*Brief:* Output every entry below word for word, without its pictures.
**********
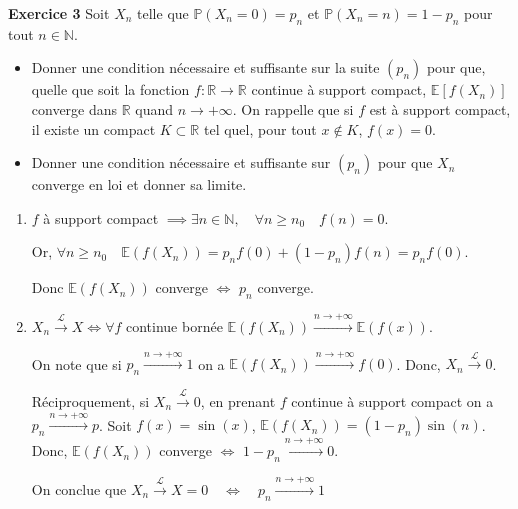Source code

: \documentclass[french]{article}
\begin{document}
	\begin{tcolorbox}[colback=gray!5!white,colframe=gray!75!black]
		\textbf{\large{Exercice 3}} \newline
		Soit $X_n$ telle que $\mathbb{P}(X_n = 0) = p_n$ et $\mathbb{P}(X_n = n) = 1 - p_n$ pour tout $n \in \mathbb{N}$.
		\begin{itemize}
			\item Donner une condition nécessaire et suffisante sur la suite $(p_n)$ pour que, quelle que soit la fonction $f: \mathbb{R} \to \mathbb{R}$ continue à support compact, $\mathbb{E}[f(X_n)]$ converge dans $\mathbb{R}$ quand $n \to + \infty$. On rappelle que si $f$ est à support compact, il existe un compact $K \subset \mathbb{R}$ tel quel, pour tout $x \notin K$, $f(x) = 0$.
			\item Donner une condition nécessaire et suffisante sur $(p_n)$ pour que $X_n$ converge en loi et donner sa limite.
		\end{itemize}
	\end{tcolorbox}

	\begin{enumerate}
		\item
	$f$ à support compact $\implies \exists n \in \mathbb{N}, \quad \forall n \geq n_0 \quad f(n) = 0$.
	
	Or, $\forall n \geq n_0 \quad \mathbb{E}(f(X_n)) = p_nf(0) + (1-p_n)f(n) = p_nf(0)$.
	
	Donc $\mathbb{E}(f(X_n))$ converge $\iff$ $p_n$ converge.
	
		\item
		
	$X_n \xrightarrow{\mathcal{L}} X \iff \forall f$ continue bornée $\mathbb{E}(f(X_n)) \xrightarrow{n \to +\infty} \mathbb{E}(f(x)) $.
	
	On note que si $p_n \xrightarrow{n \to +\infty} 1$ on a $\mathbb{E}(f(X_n)) \xrightarrow{n \to +\infty} f(0)$. Donc, $X_n \xrightarrow{\mathcal{L}} 0$.
	
	Réciproquement, si $X_n \xrightarrow{\mathcal{L}} 0$, en prenant $f$ continue à support compact on a $p_n \xrightarrow{n \to +\infty} p$. Soit $f(x) = \sin(x)$, $\mathbb{E}(f(X_n)) = (1 - p_n)\sin(n)$.
	Donc, $\mathbb{E}(f(X_n))$ converge $\iff$ $1 - p_n \xrightarrow{n \to +\infty} 0$.
	
	On conclue que $X_n \xrightarrow{\mathcal{L}} X = 0 \quad \iff \quad p_n \xrightarrow{n \to +\infty} 1$
	\end{enumerate}
\end{document}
**********
*Task response:*
Source code

: \documentclass[french]{article}
\begin{document}
	\begin{tcolorbox}[colback=gray!5!white,colframe=gray!75!black]
		\textbf{\large{Exercice 3}} \newline
		Soit $X_n$ telle que $\mathbb{P}(X_n = 0) = p_n$ et $\mathbb{P}(X_n = n) = 1 - p_n$ pour tout $n \in \mathbb{N}$.
		\begin{itemize}
			\item Donner une condition nécessaire et suffisante sur la suite $(p_n)$ pour que, quelle que soit la fonction $f: \mathbb{R} \to \mathbb{R}$ continue à support compact, $\mathbb{E}[f(X_n)]$ converge dans $\mathbb{R}$ quand $n \to + \infty$. On rappelle que si $f$ est à support compact, il existe un compact $K \subset \mathbb{R}$ tel quel, pour tout $x \notin K$, $f(x) = 0$.
			\item Donner une condition nécessaire et suffisante sur $(p_n)$ pour que $X_n$ converge en loi et donner sa limite.
		\end{itemize}
	\end{tcolorbox}

	\begin{enumerate}
		\item
	$f$ à support compact $\implies \exists n \in \mathbb{N}, \quad \forall n \geq n_0 \quad f(n) = 0$.
	
	Or, $\forall n \geq n_0 \quad \mathbb{E}(f(X_n)) = p_nf(0) + (1-p_n)f(n) = p_nf(0)$.
	
	Donc $\mathbb{E}(f(X_n))$ converge $\iff$ $p_n$ converge.
	
		\item
		
	$X_n \xrightarrow{\mathcal{L}} X \iff \forall f$ continue bornée $\mathbb{E}(f(X_n)) \xrightarrow{n \to +\infty} \mathbb{E}(f(x)) $.
	
	On note que si $p_n \xrightarrow{n \to +\infty} 1$ on a $\mathbb{E}(f(X_n)) \xrightarrow{n \to +\infty} f(0)$. Donc, $X_n \xrightarrow{\mathcal{L}} 0$.
	
	Réciproquement, si $X_n \xrightarrow{\mathcal{L}} 0$, en prenant $f$ continue à support compact on a $p_n \xrightarrow{n \to +\infty} p$. Soit $f(x) = \sin(x)$, $\mathbb{E}(f(X_n)) = (1 - p_n)\sin(n)$.
	Donc, $\mathbb{E}(f(X_n))$ converge $\iff$ $1 - p_n \xrightarrow{n \to +\infty} 0$.
	
	On conclue que $X_n \xrightarrow{\mathcal{L}} X = 0 \quad \iff \quad p_n \xrightarrow{n \to +\infty} 1$
	\end{enumerate}
\end{document}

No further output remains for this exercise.